There are earworm movies that aren’t so great either. I can’t stop watching Martin Scorsese’s The Age of Innocence, but mainly because I keep wanting it to get better – the absence of any spark between the star-crossed adulterous romantic couple at its heart, played by Daniel Day-Lewis and Michelle Pfeiffer, just picks and picks at me to no end. In a way, the total lack of chemistry between them – in a film that’s supposed to be about all-consuming love -- gives the film an unintentionally Brechtian quality. But it’s so unspeakably gorgeous and tender on so many other levels that I have to return to it, like a painful yet resonant memory. The rest of the film pulsates with passion, but its heart is cold.
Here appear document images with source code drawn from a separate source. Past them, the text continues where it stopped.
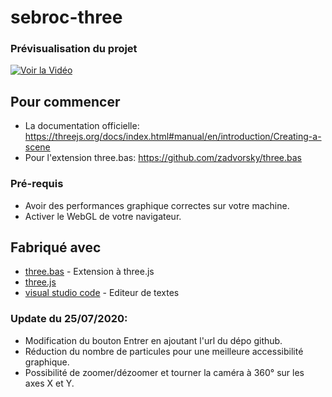 # sebroc-three

### Prévisualisation du projet
[![Voir la Vidéo](https://i9.ytimg.com/vi/YVcLqgLJKQo/mq2.jpg?sqp=COCe2_gF&rs=AOn4CLCykjtihCg0j1A3DwApap4l3JNRwg)](https://youtu.be/YVcLqgLJKQo)

## Pour commencer

- La documentation officielle: https://threejs.org/docs/index.html#manual/en/introduction/Creating-a-scene
- Pour l'extension three.bas: https://github.com/zadvorsky/three.bas

### Pré-requis

- Avoir des performances graphique correctes sur votre machine.
- Activer le WebGL de votre navigateur.

## Fabriqué avec

* [three.bas](https://github.com/zadvorsky/three.bas) - Extension à three.js
* [three.js](https://threejs.org) 
* [visual studio code](https://code.visualstudio.com) - Editeur de textes

### Update du 25/07/2020:
- Modification du bouton Entrer en ajoutant l'url du dépo github.
- Réduction du nombre de particules pour une meilleure accessibilité graphique.
- Possibilité de zoomer/dézoomer et tourner la caméra à 360° sur les axes X et Y.




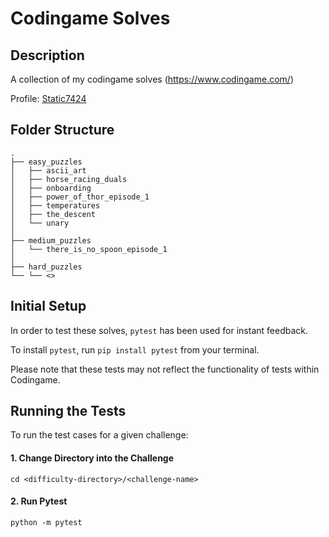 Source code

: # Codingame Solves

## Description

A collection of my codingame solves (https://www.codingame.com/)

Profile: [Static7424](https://www.codingame.com/profile/aa1b1f15aed409ffdf1f8977249b69c21221406)

## Folder Structure

    .
    ├── easy_puzzles
    │   ├── ascii_art
    │   ├── horse_racing_duals
    │   ├── onboarding
    │   ├── power_of_thor_episode_1
    │   ├── temperatures
    │   ├── the_descent
    │   └── unary
    │
    ├── medium_puzzles
    │   └── there_is_no_spoon_episode_1
    │
    ├── hard_puzzles
    └── └── <>

## Initial Setup

In order to test these solves, `pytest` has been used for instant feedback.

To install `pytest`, run `pip install pytest` from your terminal.

Please note that these tests may not reflect the functionality of tests within Codingame.

## Running the Tests

To run the test cases for a given challenge:

#### 1. Change Directory into the Challenge

`cd <difficulty-directory>/<challenge-name>`

#### 2. Run Pytest

`python -m pytest`
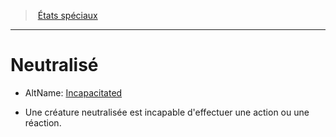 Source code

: ﻿---
!GenericItem
Name: Neutralisé
AltName: '[Incapacitated](srd_conditions_incapacitated.md)'
Id: conditions_hd.md#neutralisé
ParentLink: conditions_hd.md#États-spéciaux
ParentName: États spéciaux
NameLevel: 1
Attributes: {}
AttributesDictionary: >+
  {}

---
> [États spéciaux](hd_conditions.md)

---

# Neutralisé

- AltName: [Incapacitated](srd_conditions_incapacitated.md)

* Une créature neutralisée est incapable d'effectuer une action ou une réaction.

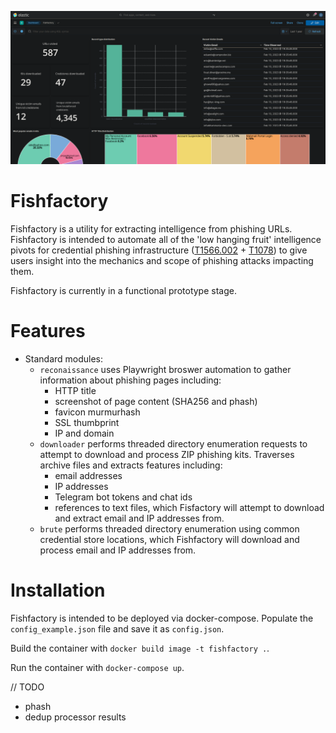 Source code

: ![image](examples/example_dash.png)

# Fishfactory

Fishfactory is a utility for extracting intelligence from phishing URLs. Fishfactory is intended to automate all of the 'low hanging fruit' intelligence pivots for credential phishing infrastructure ([T1566.002](https://attack.mitre.org/techniques/T1566/002/) + [T1078](https://attack.mitre.org/techniques/T1078/)) to give users insight into the mechanics and scope of phishing attacks impacting them. 

Fishfactory is currently in a functional prototype stage. 

# Features

- Standard modules:
    - `reconaissance` uses Playwright broswer automation to gather information about phishing pages including:
        - HTTP title
        - screenshot of page content (SHA256 and phash)
        - favicon murmurhash
        - SSL thumbprint
        - IP and domain
    - `downloader` performs threaded directory enumeration requests to attempt to download and process ZIP phishing kits. Traverses archive files and extracts features including:
        - email addresses 
        - IP addresses
        - Telegram bot tokens and chat ids
        - references to text files, which Fisfactory will attempt to download and extract email and IP addresses from. 
    - `brute` performs threaded directory enumeration using common credential store locations, which Fishfactory will download and process email and IP addresses from.

# Installation

Fishfactory is intended to be deployed via docker-compose. Populate the `config_example.json` file and save it as `config.json`. 

Build the container with `docker build image -t fishfactory .`.

Run the container with `docker-compose up`.

// TODO

- phash
- dedup processor results
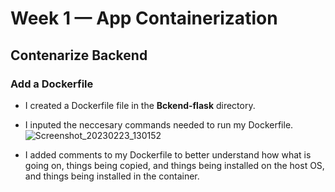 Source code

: # Week 1 — App Containerization 

## Contenarize Backend 

### Add a Dockerfile
- I created a Dockerfile file in the **Bckend-flask** directory. 
- I inputed the neccesary commands needed to run my Dockerfile.  
![Screenshot_20230223_130152](https://user-images.githubusercontent.com/105195327/220917090-cbbccaf3-76b8-49ae-807b-554eda20b384.png)

- I added comments to my Dockerfile to better understand how what is going on, things being copied, and things being installed on the host OS, and things being installed in the container.  

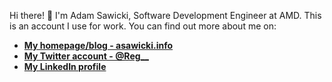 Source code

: Hi there! 👋 I'm Adam Sawicki, Software Development Engineer at AMD. This is an account I use for work. You can find out more about me on:

- **[My homepage/blog - asawicki.info](https://asawicki.info)**
- **[My Twitter account - @Reg__](https://twitter.com/Reg__)**
- **[My LinkedIn profile](https://www.linkedin.com/in/adamsawicki/)**
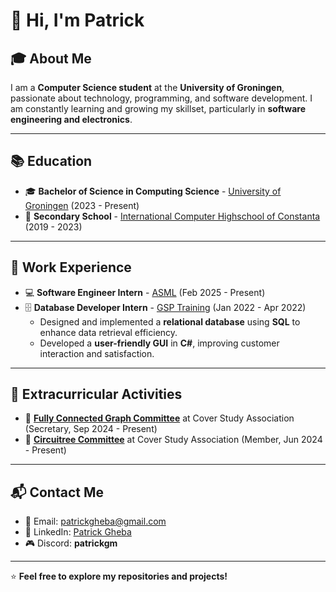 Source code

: # 👋 Hi, I'm Patrick

## 🎓 About Me
I am a **Computer Science student** at the **University of Groningen**, passionate about technology, programming, and software development. I am constantly learning and growing my skillset, particularly in **software engineering and electronics**.

---

## 📚 Education
- 🎓 **Bachelor of Science in Computing Science** - [University of Groningen](https://www.rug.nl/) (2023 - Present)
- 🏫 **Secondary School** - [International Computer Highschool of Constanta](https://ichc.ro/) (2019 - 2023)

---

## 💼 Work Experience
- 💻 **Software Engineer Intern** - [ASML](https://www.asml.com) (Feb 2025 - Present)
- 🗄️ **Database Developer Intern** - [GSP Training](http://www.gsptrainingcenter.com) (Jan 2022 - Apr 2022)
  - Designed and implemented a **relational database** using **SQL** to enhance data retrieval efficiency.
  - Developed a **user-friendly GUI** in **C#**, improving customer interaction and satisfaction.

---

## 🔬 Extracurricular Activities
- 📌 **[Fully Connected Graph Committee](https://www.svcover.nl/committees?commissie=programming_committee)** at Cover Study Association (Secretary, Sep 2024 - Present)
- 📌 **[Circuitree Committee](https://www.svcover.nl/committees?commissie=circuitree)** at Cover Study Association (Member, Jun 2024 - Present)
---

## 📬 Contact Me
- 📧 Email: [patrickgheba@gmail.com](mailto:patrickgheba@gmail.com)
- 🔗 LinkedIn: [Patrick Gheba](https://www.linkedin.com/in/patrick-gheba/)
- 🎮 Discord: **patrickgm**
---

⭐ **Feel free to explore my repositories and projects!**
But what got me thinking about earworm cinema wasn’t any of these movies, which all have a certain critical cachet. No, it was a fairly obscure recent film I’m finding very hard to shake. It’s a little skating documentary directed by Tristan Patterson called Dragonslayer (completely unrelated to the 1981 medieval fantasy of the same title, in case you’re wondering). It’s whisper-thin – only about 74 minutes – and it’s an episodic, impressionistic look at Josh “Skreech” Sandoval, a young skater in Fullerton, California. He’s got a bit of renown on the skate circuit (we follow him to Copenhagen at one point) and he’s respected among his peers, but he’s not on his way to being the next Tony Hawk or anything like that. He’s also got an infant son he’s had with an ex, and the film captures the beginnings of a new relationship in his life, one which may or may not go anywhere. He may be falling in love, but he’s not about to tell you about it.

Dragonslayer
The film might initially have you believe that it’s going to show Skreech learning responsibility and adulthood, and there’s a bit of that (he’s got a restaurant job by the end) but, again, it’s all very glancing. You do sense that this is a person on the cusp of something – maybe the blissful abandon of his youth is coming to an end, maybe the rest of his life is starting to peer over the horizon. But it’s just a sense. Another person could see the same film and wonder if the character has gone anywhere.

The movie has a lot of dead-ends: A brief phone conversation with a parent that goes nowhere; a romantic, desperate attempt to leave Fullerton behind which seems to be over almost as soon as it begins. It’s even told in an episodic, chaptered structure, as if we’re going to be given a systematic portrait -- little segments that come together to form a whole -- but each piece feels incomplete, interrupted. We never even find out why the damn thing is called Dragonslayer.

Indeed, I walk away from Dragonslayer every time not really knowing that much more about the character than what I started with – as if I’ve only seen part of a much longer movie. On some level, you could call this unsatisfying. But I find it strangely intoxicating. It helps that the cinematography is extraordinary. It helps that the emotions on screen feel genuine. It helps that the film, even as it revels in the iconic freedom of skating, seems to acknowledge that half the time it’s basically just a bunch of guys going in circles around an empty pool. I want it to mean more. And, in a way, through the reverie of revisitation, through the way it grabs hold of me, it kind of does.

Dragonslayer ends oddly. Skreech has taken a job. He’s trying to take care of his child. He’s always been a pretty easygoing guy, and he seems just as zen about this shift in his life as he was about anything else. And then, as we watch him putz around the restaurant, Patterson cuts to the pretty amazing song that will close out the end credits: “Panda,” by the Swedish rock band Dungen. The song is in a foreign language, you have no idea what it’s about, but it’s aggressive and melodic and lovely, which just adds to its mystery. And as you exit the brief, uneasy daze of Dragonslayer, you begin to wonder if maybe beauty is just another word for a song you’ll never really understand.